Épitre à Horace sur le droit à la retraite
Poète latin, tu chantais la vertu de la retraite
le goût simple de vivre à la campagne
loin de l’agitation de la ville
suivre le rythme des saisons,
en prenant soin du jardin, du verger,
du raisin qui mûrit et des oliviers
avec la visite de temps en temps d’un ami
qu’on reçoit, autour d’un repas frugal
les longues conversations et le vin partagé…
Ce bonheur simple qui préfigurait
notre propre conception du bonheur
par lequel se définit une civilisation
bientôt sera réservé à une poignée
de privilégiés, car notre république
est bien bas et le Sénat est tombé
entre des mains corrompues et avides
qui pour l’antique idée du bonheur
enfin accessible à tous n’ont que mépris
quand il s’agit non pas d’eux mais
des simples gens du peuple, des citoyens.

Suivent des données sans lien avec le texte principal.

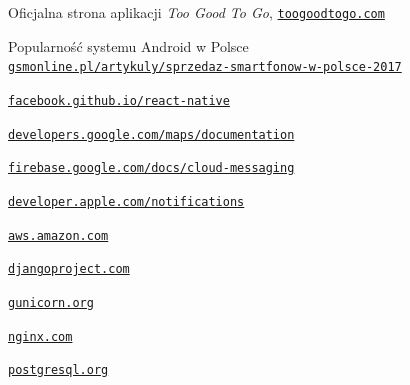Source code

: \documentclass[licencjacka]{pracamgr}
\begin{document}
\begin{thebibliography}{99}
 Oficjalna strona aplikacji \textit{Too Good To Go}, \href{https://www.toogoodtogo.com}{\texttt{toogoodtogo.com}}

 Popularność systemu Android w Polsce\\
\href{https://gsmonline.pl/artykuly/sprzedaz-smartfonow-w-polsce-2017}{\texttt{gsmonline.pl/artykuly/sprzedaz-smartfonow-w-polsce-2017}}

 \href{https://facebook.github.io/react-native/}{\texttt{facebook.github.io/react-native}}

 \href{https://developers.google.com/maps/documentation/}{\texttt{developers.google.com/maps/documentation}}

 \href{https://firebase.google.com/docs/cloud-messaging/}{\texttt{firebase.google.com/docs/cloud-messaging}}

 \href{https://developer.apple.com/notifications/}{\texttt{developer.apple.com/notifications}}

 \href{https://aws.amazon.com/}{\texttt{aws.amazon.com}}

 \href{https://www.djangoproject.com/}{\texttt{djangoproject.com}}

 \href{https://gunicorn.org/}{\texttt{gunicorn.org}}

 \href{https://www.nginx.com/}{\texttt{nginx.com}}

 \href{https://www.postgresql.org/}{\texttt{postgresql.org}}


\end{thebibliography}
\end{document}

(Ainsi, mon cher Horace, ta poésie
ne sera pas mise en retraite anticipée et tes odes
en apparence si éloignées de nos combats
par leur éloge du bonheur, à nos combats
sont toujours nécessaires).
Complainte de l’homme triste
qui ne peut pas sentir les Roms
Tout un peuple de voleurs de poules
qui erre sur les routes
comme dans le ciel du petit matin
la nuit qui se retire
en nuage de traine rose
et passe les frontières
sans se soucier de nos douaniers…
Mendiants, voleurs et trafiquants
tout un peuple de voleurs de lune
qui fait des trous dans le grillage
et s’ébat dans le poulailler…
Tout un peuple au poil roux
de renard ou noir peut-être
comme le diable
qu’ils ont tous dans la peau
hommes, femmes, enfants
qui prolifèrent comme un chiendent
sur le bord de nos chemins…
Tout un peuple de vagabonds
qui se jette sur les routes
pour le plaisir de voyager
et d’embêter les braves gens.
Tout un peuple de courants d’air
qui va, s’en va et puis revient
et se moque de nos lois
libres comme les rats
des villesque sont les pigeons
porteurs de parasites.
Tout un peuple qui sent mauvais
et enlaidit le paysage
avec ses cabanes de fortune,
trois planches, un pneu crevé, une voiture désossée
parfois une couverture
et l’eau courante du ruisseau…
Tout un peuple de mangeurs de pommes
de pilleurs de vergers, de chapardeurs de cerises
qui ramasse nos châtaignes
et les noix abandonnées dans le fossé…
Tout un peuple qui prend ses quartiers d’hiver
au milieu de nos poubelles
et l’été part à la montagne
grimper dans les alpages
pour cueillir l’édelweiss
et le vendre aux parfumeurs.
Tout un peuple aux lacets défaits
qui dort à la belle étoile
et rêverait peut-être
d’habiter dans nos palais…
Tout un peuple qui ne ferme pas l’œil de la nuit
et nous empêche de dormir
parce que ce sont nos frères et nos cousins
à qui nous avons fermé la porte au nez
et que nous laissons dehors.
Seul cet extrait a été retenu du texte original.